Recorded data
"""
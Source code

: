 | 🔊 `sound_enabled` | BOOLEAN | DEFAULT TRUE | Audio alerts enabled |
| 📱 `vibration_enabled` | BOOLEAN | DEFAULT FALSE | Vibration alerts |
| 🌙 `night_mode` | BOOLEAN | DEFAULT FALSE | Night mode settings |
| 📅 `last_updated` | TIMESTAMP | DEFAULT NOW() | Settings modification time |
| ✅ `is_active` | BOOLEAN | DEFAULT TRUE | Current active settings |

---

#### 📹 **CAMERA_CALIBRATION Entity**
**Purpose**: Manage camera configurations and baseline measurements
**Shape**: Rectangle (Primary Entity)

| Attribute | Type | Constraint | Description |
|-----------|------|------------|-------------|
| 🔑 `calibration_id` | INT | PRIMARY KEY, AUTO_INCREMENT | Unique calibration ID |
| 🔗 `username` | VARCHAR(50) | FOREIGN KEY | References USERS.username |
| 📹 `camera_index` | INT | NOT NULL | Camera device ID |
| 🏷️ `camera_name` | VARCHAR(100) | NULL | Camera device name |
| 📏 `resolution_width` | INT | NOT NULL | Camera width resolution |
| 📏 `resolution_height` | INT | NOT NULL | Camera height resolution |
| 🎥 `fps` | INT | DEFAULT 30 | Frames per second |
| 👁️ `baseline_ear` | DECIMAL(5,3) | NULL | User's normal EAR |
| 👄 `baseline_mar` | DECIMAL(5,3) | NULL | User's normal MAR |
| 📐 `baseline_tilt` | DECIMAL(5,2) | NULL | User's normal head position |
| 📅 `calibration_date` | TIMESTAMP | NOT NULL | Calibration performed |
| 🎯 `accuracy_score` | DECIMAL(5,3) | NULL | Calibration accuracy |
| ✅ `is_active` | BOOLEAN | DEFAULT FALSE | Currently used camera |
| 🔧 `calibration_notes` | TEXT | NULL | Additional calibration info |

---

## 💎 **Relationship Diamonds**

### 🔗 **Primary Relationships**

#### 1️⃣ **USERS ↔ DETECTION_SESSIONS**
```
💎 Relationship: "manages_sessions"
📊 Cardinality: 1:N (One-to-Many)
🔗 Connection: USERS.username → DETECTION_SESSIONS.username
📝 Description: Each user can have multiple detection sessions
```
"""
- [EXERCISE BRIEF]: Quote exactly the first line of the entries and every line after it, stopping with the line that contains "### 🔗 **Primary Relationships**".

- [TASK OUTPUT]:
Source code

: | 🔊 `sound_enabled` | BOOLEAN | DEFAULT TRUE | Audio alerts enabled |
| 📱 `vibration_enabled` | BOOLEAN | DEFAULT FALSE | Vibration alerts |
| 🌙 `night_mode` | BOOLEAN | DEFAULT FALSE | Night mode settings |
| 📅 `last_updated` | TIMESTAMP | DEFAULT NOW() | Settings modification time |
| ✅ `is_active` | BOOLEAN | DEFAULT TRUE | Current active settings |

---

#### 📹 **CAMERA_CALIBRATION Entity**
**Purpose**: Manage camera configurations and baseline measurements
**Shape**: Rectangle (Primary Entity)

| Attribute | Type | Constraint | Description |
|-----------|------|------------|-------------|
| 🔑 `calibration_id` | INT | PRIMARY KEY, AUTO_INCREMENT | Unique calibration ID |
| 🔗 `username` | VARCHAR(50) | FOREIGN KEY | References USERS.username |
| 📹 `camera_index` | INT | NOT NULL | Camera device ID |
| 🏷️ `camera_name` | VARCHAR(100) | NULL | Camera device name |
| 📏 `resolution_width` | INT | NOT NULL | Camera width resolution |
| 📏 `resolution_height` | INT | NOT NULL | Camera height resolution |
| 🎥 `fps` | INT | DEFAULT 30 | Frames per second |
| 👁️ `baseline_ear` | DECIMAL(5,3) | NULL | User's normal EAR |
| 👄 `baseline_mar` | DECIMAL(5,3) | NULL | User's normal MAR |
| 📐 `baseline_tilt` | DECIMAL(5,2) | NULL | User's normal head position |
| 📅 `calibration_date` | TIMESTAMP | NOT NULL | Calibration performed |
| 🎯 `accuracy_score` | DECIMAL(5,3) | NULL | Calibration accuracy |
| ✅ `is_active` | BOOLEAN | DEFAULT FALSE | Currently used camera |
| 🔧 `calibration_notes` | TEXT | NULL | Additional calibration info |

---

## 💎 **Relationship Diamonds**

### 🔗 **Primary Relationships**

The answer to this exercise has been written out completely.